$ $The usage of generative artificial intelligence (AI) tools based on large
language models, including ChatGPT, Bard, and Claude, for text generation has
many exciting applications with the potential for phenomenal productivity
gains. One issue is authorship attribution when using AI tools. This is
especially important in an academic setting where the inappropriate use of
generative AI tools may hinder student learning or stifle research by creating
a large amount of automatically generated derivative work. Existing plagiarism
detection systems can trace the source of submitted text but are not yet
equipped with methods to accurately detect AI-generated text. This paper
introduces the idea of direct origin detection and evaluates whether generative
AI systems can recognize their output and distinguish it from human-written
texts. We argue why current transformer-based models may be able to self-detect
their own generated text and perform a small empirical study using zero-shot
learning to investigate if that is the case. Results reveal varying
capabilities of AI systems to identify their generated text. Google’s Bard
model exhibits the largest capability of self-detection with an accuracy of
94%, followed by OpenAI’s ChatGPT with 83%. On the other hand, Anthropic’s
Claude model seems to be not able to self-detect.
Analysis of Authorship Attribution with Generative AI Tools
In recent years, the advancement of generative artificial intelligence (AI) tools has opened up new realms of possibilities in various industries. These tools, such as ChatGPT, Bard, and Claude, have proven to be powerful in generating human-like text. However, as with any tool, there are important considerations to be made.
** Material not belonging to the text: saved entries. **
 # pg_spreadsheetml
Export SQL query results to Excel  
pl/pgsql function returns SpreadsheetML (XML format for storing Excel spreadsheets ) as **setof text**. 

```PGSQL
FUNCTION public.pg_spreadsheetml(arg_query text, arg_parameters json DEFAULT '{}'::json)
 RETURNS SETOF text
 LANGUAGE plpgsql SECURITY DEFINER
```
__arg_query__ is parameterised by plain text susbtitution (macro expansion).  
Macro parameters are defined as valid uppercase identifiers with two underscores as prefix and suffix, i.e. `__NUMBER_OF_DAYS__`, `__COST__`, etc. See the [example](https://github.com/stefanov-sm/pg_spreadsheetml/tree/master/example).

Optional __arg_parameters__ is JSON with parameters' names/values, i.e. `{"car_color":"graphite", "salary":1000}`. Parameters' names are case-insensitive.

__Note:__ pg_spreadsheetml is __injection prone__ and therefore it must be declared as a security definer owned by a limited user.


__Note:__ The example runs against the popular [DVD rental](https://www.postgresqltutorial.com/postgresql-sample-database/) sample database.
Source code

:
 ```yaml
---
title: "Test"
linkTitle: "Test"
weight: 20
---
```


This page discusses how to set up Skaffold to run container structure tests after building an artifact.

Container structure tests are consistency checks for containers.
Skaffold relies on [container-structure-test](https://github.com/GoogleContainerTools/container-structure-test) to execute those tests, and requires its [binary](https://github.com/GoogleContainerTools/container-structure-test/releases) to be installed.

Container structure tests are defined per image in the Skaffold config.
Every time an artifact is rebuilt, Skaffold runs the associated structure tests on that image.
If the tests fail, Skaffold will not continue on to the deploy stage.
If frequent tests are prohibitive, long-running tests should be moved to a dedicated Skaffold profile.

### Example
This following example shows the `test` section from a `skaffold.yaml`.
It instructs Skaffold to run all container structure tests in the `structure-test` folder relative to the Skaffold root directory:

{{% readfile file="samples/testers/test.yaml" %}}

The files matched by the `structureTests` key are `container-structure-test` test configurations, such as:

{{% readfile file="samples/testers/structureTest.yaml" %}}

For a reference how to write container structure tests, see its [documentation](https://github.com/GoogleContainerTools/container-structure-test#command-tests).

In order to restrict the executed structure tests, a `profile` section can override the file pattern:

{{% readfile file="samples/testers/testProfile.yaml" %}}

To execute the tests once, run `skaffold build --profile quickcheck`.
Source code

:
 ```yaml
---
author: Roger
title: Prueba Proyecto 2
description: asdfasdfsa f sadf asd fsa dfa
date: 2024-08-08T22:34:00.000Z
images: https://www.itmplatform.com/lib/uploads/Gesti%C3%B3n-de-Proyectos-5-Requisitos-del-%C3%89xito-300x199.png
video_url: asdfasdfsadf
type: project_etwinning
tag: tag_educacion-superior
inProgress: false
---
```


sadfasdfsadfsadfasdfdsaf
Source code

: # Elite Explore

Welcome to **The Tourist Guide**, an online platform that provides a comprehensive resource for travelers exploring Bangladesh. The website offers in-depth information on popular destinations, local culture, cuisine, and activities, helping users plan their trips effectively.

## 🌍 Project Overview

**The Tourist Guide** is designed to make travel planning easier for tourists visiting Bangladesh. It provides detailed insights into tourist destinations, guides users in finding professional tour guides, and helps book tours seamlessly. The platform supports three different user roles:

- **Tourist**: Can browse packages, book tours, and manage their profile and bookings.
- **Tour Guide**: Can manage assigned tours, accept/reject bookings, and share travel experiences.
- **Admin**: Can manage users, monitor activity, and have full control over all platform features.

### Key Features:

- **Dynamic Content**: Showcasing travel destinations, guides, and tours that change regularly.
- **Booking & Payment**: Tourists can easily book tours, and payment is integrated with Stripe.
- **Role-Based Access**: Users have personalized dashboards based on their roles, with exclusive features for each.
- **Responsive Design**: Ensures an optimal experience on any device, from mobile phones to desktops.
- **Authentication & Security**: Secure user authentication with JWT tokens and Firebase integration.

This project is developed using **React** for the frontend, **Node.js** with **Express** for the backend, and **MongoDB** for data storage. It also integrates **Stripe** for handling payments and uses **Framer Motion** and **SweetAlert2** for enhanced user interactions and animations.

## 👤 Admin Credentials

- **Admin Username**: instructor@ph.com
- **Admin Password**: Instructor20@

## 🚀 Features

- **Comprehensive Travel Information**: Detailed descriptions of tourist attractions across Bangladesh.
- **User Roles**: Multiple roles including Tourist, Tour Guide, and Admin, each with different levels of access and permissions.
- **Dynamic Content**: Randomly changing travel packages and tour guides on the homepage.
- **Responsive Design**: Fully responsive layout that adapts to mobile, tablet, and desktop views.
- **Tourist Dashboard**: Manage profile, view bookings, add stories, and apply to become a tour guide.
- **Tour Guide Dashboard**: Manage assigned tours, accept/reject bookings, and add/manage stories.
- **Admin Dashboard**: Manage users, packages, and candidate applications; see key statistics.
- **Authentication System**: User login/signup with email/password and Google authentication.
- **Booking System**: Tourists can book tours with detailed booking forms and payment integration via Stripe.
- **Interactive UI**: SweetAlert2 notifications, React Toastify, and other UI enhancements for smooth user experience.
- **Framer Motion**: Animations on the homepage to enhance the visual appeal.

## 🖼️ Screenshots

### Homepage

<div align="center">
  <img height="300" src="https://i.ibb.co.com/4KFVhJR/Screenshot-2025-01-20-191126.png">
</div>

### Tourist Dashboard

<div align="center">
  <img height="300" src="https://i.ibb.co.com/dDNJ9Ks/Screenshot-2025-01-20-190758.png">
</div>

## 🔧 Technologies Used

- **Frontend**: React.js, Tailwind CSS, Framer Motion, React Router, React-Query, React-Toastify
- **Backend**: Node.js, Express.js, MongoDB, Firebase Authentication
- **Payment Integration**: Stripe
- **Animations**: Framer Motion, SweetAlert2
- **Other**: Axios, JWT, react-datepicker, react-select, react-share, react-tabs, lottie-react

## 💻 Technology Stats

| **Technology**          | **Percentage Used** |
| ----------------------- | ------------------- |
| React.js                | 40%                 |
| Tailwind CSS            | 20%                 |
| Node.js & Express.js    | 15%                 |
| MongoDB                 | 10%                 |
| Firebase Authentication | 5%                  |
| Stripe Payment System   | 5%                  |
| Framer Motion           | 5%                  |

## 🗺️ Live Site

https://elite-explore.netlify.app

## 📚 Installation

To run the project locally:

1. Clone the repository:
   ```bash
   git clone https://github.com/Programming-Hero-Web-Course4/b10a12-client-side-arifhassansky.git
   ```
One such consideration is the issue of authorship attribution when using AI tools. This becomes particularly critical in academic settings, where the authenticity and originality of work are highly valued. The ability to trace the origin of text generated by AI is crucial to avoid plagiarism and maintain academic integrity.
Currently, plagiarism detection systems are not equipped to accurately detect AI-generated text. Therefore, it is essential to explore new methods and approaches that enable the identification of AI-generated content. This paper proposes the concept of direct origin detection and seeks to evaluate whether generative AI systems can recognize their own output and differentiate it from human-written texts.
The interdisciplinary nature of this research is evident. It encompasses elements from computer science, linguistics, and education. The development and evaluation of AI models require expertise in natural language processing and machine learning. Simultaneously, understanding the impact on student learning and the academic research landscape necessitates insights from education and pedagogy experts.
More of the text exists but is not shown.